Depois da PJ ter dado a investigação como concluída, o caso está agora nas mãos do Ministério Público da Covilhã

Foi na noite em que mudou a hora. A Borralheira, anexa da freguesia do Teixoso, na Covilhã, acordou sob os holofotes dos media após uma estranha “brincadeira” nocturna ter resultado na morte de um homem. Há um ano, a 28 de Outubro, João Inácio, de 42 anos, apareceu morto e amarrado ao gradeamento de um café local, um crime que continua sem desfecho.

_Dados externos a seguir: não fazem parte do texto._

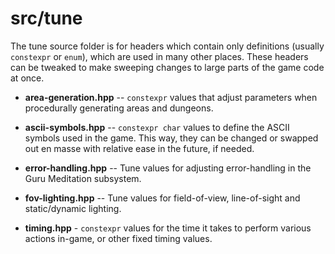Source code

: # src/tune

The tune source folder is for headers which contain only definitions (usually `constexpr` or `enum`), which are used in many other places. These headers can be
tweaked to make sweeping changes to large parts of the game code at once.

* **area-generation.hpp** -- `constexpr` values that adjust parameters when procedurally generating areas and dungeons.

* **ascii-symbols.hpp** -- `constexpr char` values to define the ASCII symbols used in the game. This way, they can be changed or swapped out en masse with
relative ease in the future, if needed.

* **error-handling.hpp** -- Tune values for adjusting error-handling in the Guru Meditation subsystem.

* **fov-lighting.hpp** -- Tune values for field-of-view, line-of-sight and static/dynamic lighting.

* **timing.hpp** - `constexpr` values for the time it takes to perform various actions in-game, or other fixed timing values.
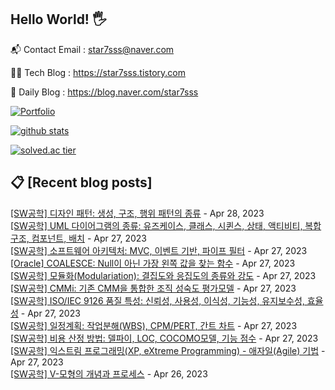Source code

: ## Hello World! 🖐

📬 Contact Email : star7sss@naver.com

👨‍💻 Tech Blog : https://star7sss.tistory.com

🤪 Daily Blog : https://blog.naver.com/star7sss

[![Portfolio](https://img.shields.io/badge/Portfolio-%23000000.svg?style=for-the-badge&logo=firefox&logoColor=#FF7139)](https://fern-way-13f.notion.site/Jang-Thang-3b7b327981a2456c8ee5952eadb848b9)

[![github stats](https://github-readme-stats.vercel.app/api?username=jangThang&show_icons=true&hide_border=False)](https://star7sss.tistory.com)

[![solved.ac tier](http://mazassumnida.wtf/api/v2/generate_badge?boj=star7sss)](https://solved.ac/star7sss)

## 📋 [Recent blog posts]
[[SW공학] 디자인 패턴: 생성, 구조, 행위 패턴의 종류](https://star7sss.tistory.com/844) - Apr 28, 2023<br>
[[SW공학] UML 다이어그램의 종류: 유즈케이스, 클래스, 시퀸스, 상태, 액티비티, 복합 구조, 컴포넌트, 배치](https://star7sss.tistory.com/843) - Apr 27, 2023<br>
[[SW공학] 소프트웨어 아키텍처: MVC, 이벤트 기반, 파이프 필터](https://star7sss.tistory.com/842) - Apr 27, 2023<br>
[[Oracle] COALESCE: Null이 아닌 가장 왼쪽 값을 찾는 함수](https://star7sss.tistory.com/766) - Apr 27, 2023<br>
[[SW공학] 모듈화(Modulariation): 결집도와 응집도의 종류와 강도](https://star7sss.tistory.com/841) - Apr 27, 2023<br>
[[SW공학] CMMi: 기존 CMM을 통합한 조직 성숙도 평가모델](https://star7sss.tistory.com/840) - Apr 27, 2023<br>
[[SW공학] ISO/IEC 9126 품질 특성: 신뢰성, 사용성, 이식성, 기능성, 유지보수성, 효율성](https://star7sss.tistory.com/839) - Apr 27, 2023<br>
[[SW공학] 일정계획: 작업분해(WBS), CPM/PERT, 간트 차트](https://star7sss.tistory.com/838) - Apr 27, 2023<br>
[[SW공학] 비용 산정 방법: 델파이, LOC, COCOMO모델, 기능 점수](https://star7sss.tistory.com/837) - Apr 27, 2023<br>
[[SW공학] 익스트림 프로그래밍(XP, eXtreme Programming) - 애자일(Agile) 기법](https://star7sss.tistory.com/836) - Apr 27, 2023<br>
[[SW공학] V-모형의 개념과 프로세스](https://star7sss.tistory.com/835) - Apr 26, 2023<br>
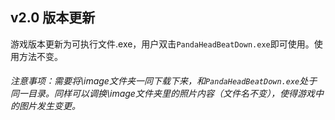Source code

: ## v2.0 版本更新
游戏版本更新为可执行文件.exe，用户双击`PandaHeadBeatDown.exe`即可使用。使用方法不变。
###### 注意事项：需要将\image文件夹一同下载下来，和`PandaHeadBeatDown.exe`处于同一目录。同样可以调换\image文件夹里的照片内容（文件名不变），使得游戏中的图片发生变更。

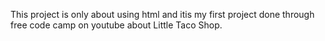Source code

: This project is only about using html and itis my first project done through free code camp on youtube about Little Taco Shop.
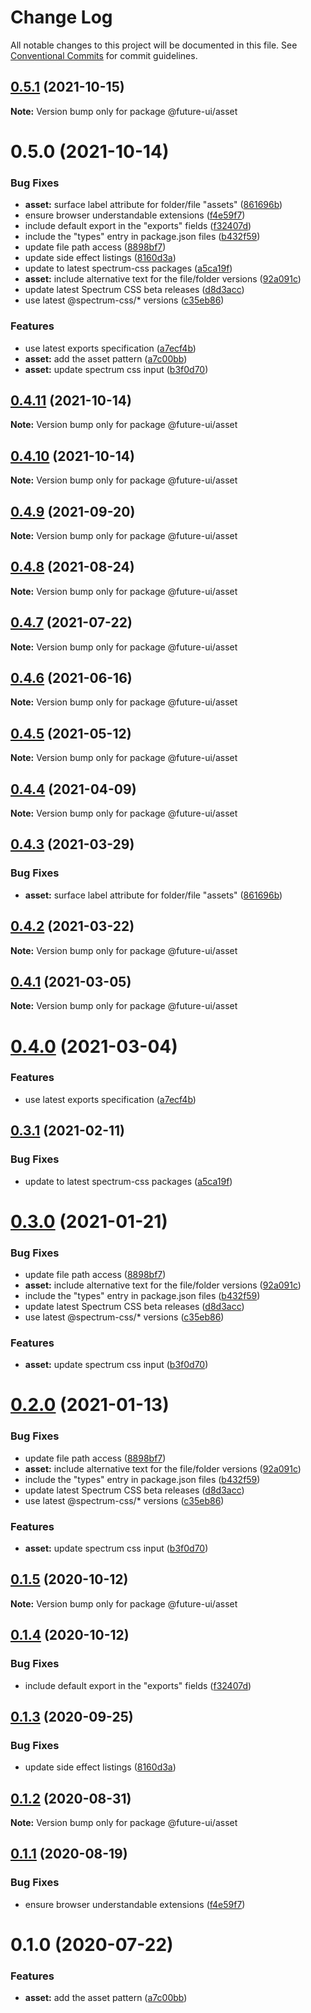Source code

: # Change Log

All notable changes to this project will be documented in this file.
See [Conventional Commits](https://conventionalcommits.org) for commit guidelines.

## [0.5.1](https://github.com/adobe/spectrum-web-components/compare/@future-ui/asset@0.5.0...@future-ui/asset@0.5.1) (2021-10-15)

**Note:** Version bump only for package @future-ui/asset





# 0.5.0 (2021-10-14)


### Bug Fixes

* **asset:** surface label attribute for folder/file "assets" ([861696b](https://github.com/adobe/spectrum-web-components/commit/861696b354639841753418cf1c27fc319e970b04))
* ensure browser understandable extensions ([f4e59f7](https://github.com/adobe/spectrum-web-components/commit/f4e59f76f86369593810463c6406565e28ad97e9))
* include default export in the "exports" fields ([f32407d](https://github.com/adobe/spectrum-web-components/commit/f32407d7bbfd18e72c35b6f27740549e79957858))
* include the "types" entry in package.json files ([b432f59](https://github.com/adobe/spectrum-web-components/commit/b432f5982b3b79f80af12f6d0312cbe2285e608b))
* update file path access ([8898bf7](https://github.com/adobe/spectrum-web-components/commit/8898bf707e6e28abb78c92a0a0858d459e65347b))
* update side effect listings ([8160d3a](https://github.com/adobe/spectrum-web-components/commit/8160d3ab2c4f5ea11ac40897a5cf1fdaa357f4a8))
* update to latest spectrum-css packages ([a5ca19f](https://github.com/adobe/spectrum-web-components/commit/a5ca19f67d5b3f0951667c4441d4d977bf1e0937))
* **asset:** include alternative text for the file/folder versions ([92a091c](https://github.com/adobe/spectrum-web-components/commit/92a091c67b9f09eee820987c096f5dd1ce60df5b))
* update latest Spectrum CSS beta releases ([d8d3acc](https://github.com/adobe/spectrum-web-components/commit/d8d3acc86de31e58219db6ba2a9d045b83cbe103))
* use latest @spectrum-css/* versions ([c35eb86](https://github.com/adobe/spectrum-web-components/commit/c35eb86defd89a0c36b5ea186f6d40f20851b5e5))


### Features

* use latest exports specification ([a7ecf4b](https://github.com/adobe/spectrum-web-components/commit/a7ecf4b6da7996f36a8a89f62cc2384709497008))
* **asset:** add the asset pattern ([a7c00bb](https://github.com/adobe/spectrum-web-components/commit/a7c00bbd591587a13b8d941885a19047e3d1cae7))
* **asset:** update spectrum css input ([b3f0d70](https://github.com/adobe/spectrum-web-components/commit/b3f0d7045d1436ad0f8386faba09d185a7757df5))





## [0.4.11](https://github.com/adobe/spectrum-web-components/compare/@future-ui/asset@0.4.9...@future-ui/asset@0.4.11) (2021-10-14)

**Note:** Version bump only for package @future-ui/asset

## [0.4.10](https://github.com/adobe/spectrum-web-components/compare/@future-ui/asset@0.4.9...@future-ui/asset@0.4.10) (2021-10-14)

**Note:** Version bump only for package @future-ui/asset

## [0.4.9](https://github.com/adobe/spectrum-web-components/compare/@future-ui/asset@0.4.8...@future-ui/asset@0.4.9) (2021-09-20)

**Note:** Version bump only for package @future-ui/asset

## [0.4.8](https://github.com/adobe/spectrum-web-components/compare/@future-ui/asset@0.4.7...@future-ui/asset@0.4.8) (2021-08-24)

**Note:** Version bump only for package @future-ui/asset

## [0.4.7](https://github.com/adobe/spectrum-web-components/compare/@future-ui/asset@0.4.6...@future-ui/asset@0.4.7) (2021-07-22)

**Note:** Version bump only for package @future-ui/asset

## [0.4.6](https://github.com/adobe/spectrum-web-components/compare/@future-ui/asset@0.4.5...@future-ui/asset@0.4.6) (2021-06-16)

**Note:** Version bump only for package @future-ui/asset

## [0.4.5](https://github.com/adobe/spectrum-web-components/compare/@future-ui/asset@0.4.4...@future-ui/asset@0.4.5) (2021-05-12)

**Note:** Version bump only for package @future-ui/asset

## [0.4.4](https://github.com/adobe/spectrum-web-components/compare/@future-ui/asset@0.4.3...@future-ui/asset@0.4.4) (2021-04-09)

**Note:** Version bump only for package @future-ui/asset

## [0.4.3](https://github.com/adobe/spectrum-web-components/compare/@future-ui/asset@0.4.2...@future-ui/asset@0.4.3) (2021-03-29)

### Bug Fixes

-   **asset:** surface label attribute for folder/file "assets" ([861696b](https://github.com/adobe/spectrum-web-components/commit/861696b354639841753418cf1c27fc319e970b04))

## [0.4.2](https://github.com/adobe/spectrum-web-components/compare/@future-ui/asset@0.4.1...@future-ui/asset@0.4.2) (2021-03-22)

**Note:** Version bump only for package @future-ui/asset

## [0.4.1](https://github.com/adobe/spectrum-web-components/compare/@future-ui/asset@0.4.0...@future-ui/asset@0.4.1) (2021-03-05)

**Note:** Version bump only for package @future-ui/asset

# [0.4.0](https://github.com/adobe/spectrum-web-components/compare/@future-ui/asset@0.3.1...@future-ui/asset@0.4.0) (2021-03-04)

### Features

-   use latest exports specification ([a7ecf4b](https://github.com/adobe/spectrum-web-components/commit/a7ecf4b6da7996f36a8a89f62cc2384709497008))

## [0.3.1](https://github.com/adobe/spectrum-web-components/compare/@future-ui/asset@0.3.0...@future-ui/asset@0.3.1) (2021-02-11)

### Bug Fixes

-   update to latest spectrum-css packages ([a5ca19f](https://github.com/adobe/spectrum-web-components/commit/a5ca19f67d5b3f0951667c4441d4d977bf1e0937))

# [0.3.0](https://github.com/adobe/spectrum-web-components/compare/@future-ui/asset@0.1.5...@future-ui/asset@0.3.0) (2021-01-21)

### Bug Fixes

-   update file path access ([8898bf7](https://github.com/adobe/spectrum-web-components/commit/8898bf707e6e28abb78c92a0a0858d459e65347b))
-   **asset:** include alternative text for the file/folder versions ([92a091c](https://github.com/adobe/spectrum-web-components/commit/92a091c67b9f09eee820987c096f5dd1ce60df5b))
-   include the "types" entry in package.json files ([b432f59](https://github.com/adobe/spectrum-web-components/commit/b432f5982b3b79f80af12f6d0312cbe2285e608b))
-   update latest Spectrum CSS beta releases ([d8d3acc](https://github.com/adobe/spectrum-web-components/commit/d8d3acc86de31e58219db6ba2a9d045b83cbe103))
-   use latest @spectrum-css/\* versions ([c35eb86](https://github.com/adobe/spectrum-web-components/commit/c35eb86defd89a0c36b5ea186f6d40f20851b5e5))

### Features

-   **asset:** update spectrum css input ([b3f0d70](https://github.com/adobe/spectrum-web-components/commit/b3f0d7045d1436ad0f8386faba09d185a7757df5))

# [0.2.0](https://github.com/adobe/spectrum-web-components/compare/@future-ui/asset@0.1.5...@future-ui/asset@0.2.0) (2021-01-13)

### Bug Fixes

-   update file path access ([8898bf7](https://github.com/adobe/spectrum-web-components/commit/8898bf707e6e28abb78c92a0a0858d459e65347b))
-   **asset:** include alternative text for the file/folder versions ([92a091c](https://github.com/adobe/spectrum-web-components/commit/92a091c67b9f09eee820987c096f5dd1ce60df5b))
-   include the "types" entry in package.json files ([b432f59](https://github.com/adobe/spectrum-web-components/commit/b432f5982b3b79f80af12f6d0312cbe2285e608b))
-   update latest Spectrum CSS beta releases ([d8d3acc](https://github.com/adobe/spectrum-web-components/commit/d8d3acc86de31e58219db6ba2a9d045b83cbe103))
-   use latest @spectrum-css/\* versions ([c35eb86](https://github.com/adobe/spectrum-web-components/commit/c35eb86defd89a0c36b5ea186f6d40f20851b5e5))

### Features

-   **asset:** update spectrum css input ([b3f0d70](https://github.com/adobe/spectrum-web-components/commit/b3f0d7045d1436ad0f8386faba09d185a7757df5))

## [0.1.5](https://github.com/adobe/spectrum-web-components/compare/@future-ui/asset@0.1.4...@future-ui/asset@0.1.5) (2020-10-12)

**Note:** Version bump only for package @future-ui/asset

## [0.1.4](https://github.com/adobe/spectrum-web-components/compare/@future-ui/asset@0.1.3...@future-ui/asset@0.1.4) (2020-10-12)

### Bug Fixes

-   include default export in the "exports" fields ([f32407d](https://github.com/adobe/spectrum-web-components/commit/f32407d7bbfd18e72c35b6f27740549e79957858))

## [0.1.3](https://github.com/adobe/spectrum-web-components/compare/@future-ui/asset@0.1.2...@future-ui/asset@0.1.3) (2020-09-25)

### Bug Fixes

-   update side effect listings ([8160d3a](https://github.com/adobe/spectrum-web-components/commit/8160d3ab2c4f5ea11ac40897a5cf1fdaa357f4a8))

## [0.1.2](https://github.com/adobe/spectrum-web-components/compare/@future-ui/asset@0.1.1...@future-ui/asset@0.1.2) (2020-08-31)

**Note:** Version bump only for package @future-ui/asset

## [0.1.1](https://github.com/adobe/spectrum-web-components/compare/@future-ui/asset@0.1.0...@future-ui/asset@0.1.1) (2020-08-19)

### Bug Fixes

-   ensure browser understandable extensions ([f4e59f7](https://github.com/adobe/spectrum-web-components/commit/f4e59f76f86369593810463c6406565e28ad97e9))

# 0.1.0 (2020-07-22)

### Features

-   **asset:** add the asset pattern ([a7c00bb](https://github.com/adobe/spectrum-web-components/commit/a7c00bbd591587a13b8d941885a19047e3d1cae7))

Dois dias depois, quatro jovens – dois deles então com 17 anos, um de 22 e outro de 48 anos, natural de uma população vizinha, errante e com alegados problemas mentais – foram constituídos arguidos. Estiveram detidos, mas regressaram a casa a 28 de Dezembro por decisão do Tribunal da Relação de Coimbra face aos recursos apresentados pelos advogados à medida de coação aplicada pelo Tribunal da Covilhã. Entretanto, foram constituídos dois novos arguidos, que ficaram sujeitos a termo de identidade. No final de Fevereiro deste ano, o crime foi reconstituído em pleno centro da aldeia, tendo sido acompanhado por técnicos do laboratório da polícia científica. «Há cerca de três semanas, o processo foi enviado para o Ministério Público (MP) da Covilhã», adianta Mário Bento, coordenador da Polícia Judiciária (PJ) da Guarda. «A investigação já está concluída e caberá agora ao MP decidir. Não conheço a sua agenda, mas creio que será do interesse de todas as partes que o caso seja resolvido o mais depressa possível», acrescenta.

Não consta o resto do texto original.